Why The Details Matter

The hard parts were not only computational. They were methodological.

Some products arrive on regular latitude-longitude grids. Others are curvilinear or otherwise awkward to remap. The workflow therefore treats remapping method as a scientific assumption, not just a technical switch. In some cases, the wrong remapping method can introduce visible artifacts that then propagate into later products.

Vertical structure is another issue. Many conservation questions are depth-aware, especially for pelagic systems. The pipeline therefore includes vertical interpolation to a reference GLORYS-like depth grid before climatology and anomaly calculations where comparable depth structure is needed.

Then there are coastlines. Coastal cells are often where conservation decisions matter, but they are also where masks, grids, and model products disagree. In the coastal-fill branch, the workflow repairs missing anomaly cells only inside the trusted target wet mask. The anomaly is repaired before addition; the final absolute field is not blindly smoothed.

That distinction is important.

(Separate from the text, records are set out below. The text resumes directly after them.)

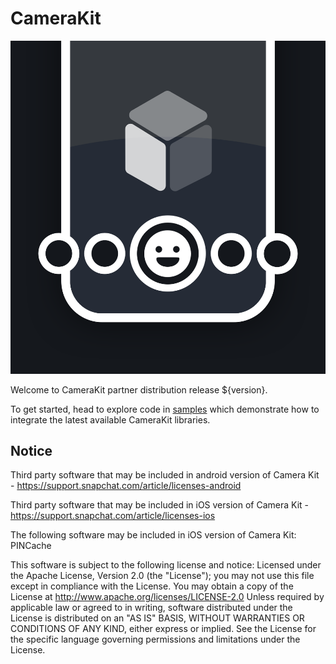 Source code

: # CameraKit

![camerakit-splash](.doc/camerakit_splash.png)

Welcome to CameraKit partner distribution release ${version}. 

To get started, head to explore code in [samples](./samples) which demonstrate how to integrate the latest available CameraKit libraries.

## Notice
Third party software that may be included in android version of Camera Kit - https://support.snapchat.com/article/licenses-android

Third party software that may be included in iOS version of Camera Kit - https://support.snapchat.com/article/licenses-ios

The following software may be included in iOS version of Camera Kit: PINCache

This software is subject to the following license and notice:
Licensed under the Apache License, Version 2.0 (the "License"); you may not use this file except in compliance with the License. You may obtain a copy of the License at
http://www.apache.org/licenses/LICENSE-2.0
Unless required by applicable law or agreed to in writing, software distributed under the License is distributed on an "AS IS" BASIS, WITHOUT WARRANTIES OR CONDITIONS OF ANY KIND, either express or implied. See the License for the specific language governing permissions and limitations under the License.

It keeps the trusted baseline in control of the coastline geometry while allowing unresolved anomaly gaps to be filled in a controlled, distance-weighted way.

From Scientific Workflow To Usable Products

Once the downscaled products exist, the pipeline organizes them into delivery trees:

  • baseline products
  • future products
  • fine depth-layer products
  • pelagic-zone products
  • tabular exports for downstream analysis

The pelagic-zone products are especially useful for ecological applications. Instead of forcing every user to work with full 3D files, the workflow can aggregate layers such as epipelagic, mesopelagic, bathypelagic, and abyssopelagic zones using thickness-weighted means.

That makes the products easier to use in species distribution models, exposure analyses, spatial planning workflows, and collaborative projects where not everyone wants to manipulate large NetCDF files directly.

What I Learned

The biggest lesson is that climate-data processing is not just plumbing. Every step encodes a choice: which baseline to trust, which remapping method to use, how to handle missing coastal cells, how to define climatology windows, how to aggregate depth layers, and how to prevent stale files from entering later stages.

Those choices should be visible and documented.

That is why I now think about workflows like this as scientific infrastructure. They sit between raw climate model output and ecological interpretation. If they are brittle or opaque, the science downstream becomes harder to trust. If they are modular, documented, and explicit about assumptions, they become part of the research contribution.

For me, this pipeline is a step toward making ocean climate products more usable for marine conservation: not just technically processed, but organized in a way that people can inspect, reuse, and build on.